Mr. David Lidington (Aylesbury)

I welcome the debate. It is a pleasure to face the Financial Secretary to the Treasury across the Chamber once again.

Debt relief and poverty reduction are crucial issues for the United Kingdom and more directly for the countries whose fate we are debating this afternoon. When considering the raw statistics published by organisations such as the World Bank, one must be careful not to become inured to the tragedy of what is taking place in the world. Tables of figures cannot do justice to the truth that there are still countries in Africa where more than 10 children out of every 100 die in infancy. They are not just statistics: most of those deaths are preventable, and every case reflects the most appalling human suffering and tragedy.
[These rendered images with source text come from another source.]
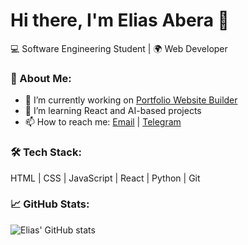 # Hi there, I'm Elias Abera 👋

💻 Software Engineering Student | 🌍 Web Developer

### 🚀 About Me:
- 🔭 I’m currently working on [Portfolio Website Builder](#)
- 🌱 I’m learning React and AI-based projects
- 📫 How to reach me: [Email](eliasabera584@gmail.com) | [Telegram](@elaabCode)

### 🛠 Tech Stack:
HTML | CSS | JavaScript | React | Python | Git

### 📈 GitHub Stats:
![Elias' GitHub stats](https://github-readme-stats.vercel.app/api?username=EliasAbera&show_icons=true&theme=radical)

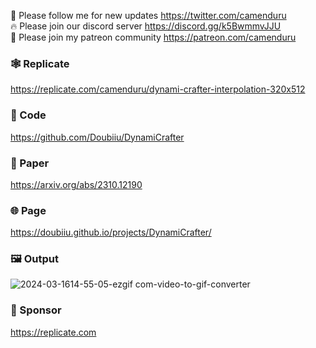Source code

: 🐣 Please follow me for new updates https://twitter.com/camenduru <br />
🔥 Please join our discord server https://discord.gg/k5BwmmvJJU <br />
🥳 Please join my patreon community https://patreon.com/camenduru <br />

### 🕸 Replicate
https://replicate.com/camenduru/dynami-crafter-interpolation-320x512

### 🧬 Code
https://github.com/Doubiiu/DynamiCrafter

### 📄 Paper
https://arxiv.org/abs/2310.12190

### 🌐 Page
https://doubiiu.github.io/projects/DynamiCrafter/

### 🖼 Output
![2024-03-1614-55-05-ezgif com-video-to-gif-converter](https://github.com/camenduru/DynamiCrafter-interpolation-320x512-replicate/assets/54370274/7d5cb3e5-c65d-45cd-8e6b-5bc145fff0fd)

### 🏢 Sponsor
https://replicate.com
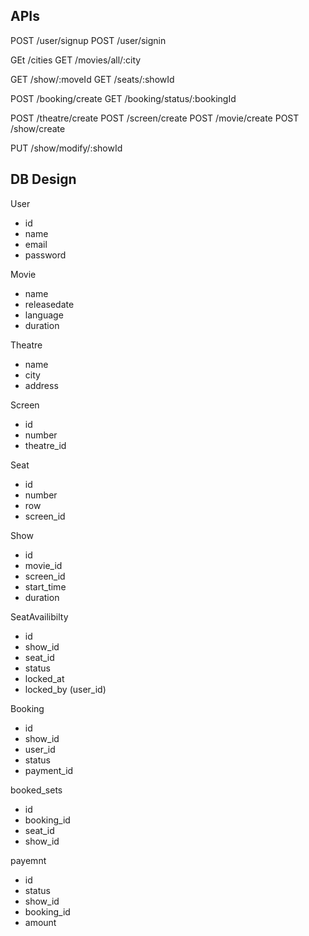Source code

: ## APIs

POST /user/signup
POST /user/signin

GEt /cities
GET /movies/all/:city

GET /show/:moveId
GET /seats/:showId

POST /booking/create
GET /booking/status/:bookingId

POST /theatre/create
POST /screen/create
POST /movie/create
POST /show/create

PUT /show/modify/:showId

## DB Design

User

- id
- name
- email
- password

Movie

- name
- releasedate
- language
- duration

Theatre

- name
- city
- address

Screen

- id
- number
- theatre_id

Seat

- id
- number
- row
- screen_id

Show

- id
- movie_id
- screen_id
- start_time
- duration

SeatAvailibilty

- id
- show_id
- seat_id
- status
- locked_at
- locked_by (user_id)

Booking

- id
- show_id
- user_id
- status
- payment_id

booked_sets

- id
- booking_id
- seat_id
- show_id

payemnt

- id
- status
- show_id
- booking_id
- amount
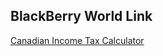 ## BlackBerry World Link
[Canadian Income Tax Calculator](https://appworld.blackberry.com/webstore/content/36608887/?countrycode=US&lang=en)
The 113 million children of primary school age who do not attend any sort of school are more than mere statistics: the talent and energy of those children, our fellow human beings, are wasted because they lack the opportunities that we take for granted for our families.

On behalf of the Opposition, I am happy to tell the Minister that we shall seek a constructive debate on this subject with the Government and with outside organisations. The right hon. Gentleman was right to pay tribute to the work of non-governmental organisations in the field and in pricking the conscience of politicians and suggesting fresh thinking. My party has recently embarked on a major policy review, as part of which my hon. Friend the Member for Meriden (Mrs. Spelman) and I are looking forward to a sustained dialogue with NGOs and other bodies involved with debt and international development.
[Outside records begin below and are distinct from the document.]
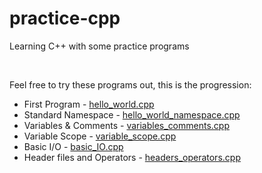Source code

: # practice-cpp
Learning C++ with some practice programs

<br>

Feel free to try these programs out, this is the progression:

- First Program - [hello_world.cpp](https://github.com/Chinmay-47/practice-cpp/blob/main/src/hello_world.cpp)
- Standard Namespace - [hello_world_namespace.cpp](https://github.com/Chinmay-47/practice-cpp/blob/main/src/hello_world_namespace.cpp)
- Variables & Comments - [variables_comments.cpp](https://github.com/Chinmay-47/practice-cpp/blob/main/src/variables_comments.cpp)
- Variable Scope - [variable_scope.cpp](https://github.com/Chinmay-47/practice-cpp/blob/main/src/variable_scope.cpp)
- Basic I/O - [basic_IO.cpp](https://github.com/Chinmay-47/practice-cpp/blob/main/src/basic_IO.cpp)
- Header files and Operators - [headers_operators.cpp](https://github.com/Chinmay-47/practice-cpp/blob/main/src/headers_operators.cpp)
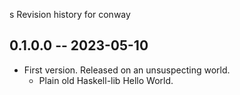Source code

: s Revision history for conway

## 0.1.0.0 -- 2023-05-10

* First version. Released on an unsuspecting world.
    * Plain old Haskell-lib Hello World.

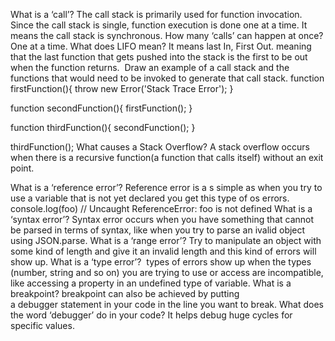 What is a ‘call’?
The call stack is primarily used for function invocation. Since the call stack is single, function execution is done one at a time. It means the call stack is synchronous.
How many ‘calls’ can happen at once?
One at a time.
What does LIFO mean?
It means last In, First Out. meaning that the last function that gets pushed into the stack is the first to be out when the function returns. 
Draw an example of a call stack and the functions that would need to be invoked to generate that call stack.
function firstFunction(){
  throw new Error('Stack Trace Error');
}

function secondFunction(){
  firstFunction();
}

function thirdFunction(){
  secondFunction();
}

thirdFunction();
What causes a Stack Overflow?
A stack overflow occurs when there is a recursive function(a function that calls itself) without an exit point.




What is a ‘reference error’?
Reference error is a s simple as when you try to use a variable that is not yet declared you get this type of os errors. 
console.log(foo) // Uncaught ReferenceError: foo is not defined
What is a ‘syntax error’?
Syntax error occurs when you have something that cannot be parsed in terms of syntax, like when you try to parse an ivalid object using JSON.parse.
What is a ‘range error’?
Try to manipulate an object with some kind of length and give it an invalid length and this kind of errors will show up.
What is a ‘type error’?
 types of errors show up when the types (number, string and so on) you are trying to use or access are incompatible, like accessing a property in an undefined type of variable.
What is a breakpoint?
breakpoint can also be achieved by putting a debugger statement in your code in the line you want to break.
What does the word ‘debugger’ do in your code?
It helps debug huge cycles for specific values.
I was grateful for the Minister's acknowledgement of the work done when they were in office by John Major and other senior Conservative politicians to bring Britain's influence to bear in the multilateral institutions in an effort to reduce the burden of debt upon the poorest countries in the world. I return the compliment and give the present Administration credit for their energy and the priority that the Government, and the Chancellor of Exchequer personally, have given to the issue. I do not pledge to abstain always from criticising Government during the time that I am Opposition Front-Bench spokesman, and I certainly will not abstain from questioning them about the impact of their policies. However, it will always be our intention to seek constructive dialogue and debate.

It is important to recognise that neither debt relief in general, nor the HIPC scheme in particular, are panaceas. About 80 per cent. of the world's poor live in countries that are not eligible for the HIPC scheme, and all developing countries will depend for their future development upon several means of assistance, of which loans, although important, will be only one. Obviously, aid will continue to be important: the World Bank estimated that a 10 per cent. cut in overall net aid flows could, if implemented, wipe out overnight the entire benefit of the HIPC debt relief arrangements.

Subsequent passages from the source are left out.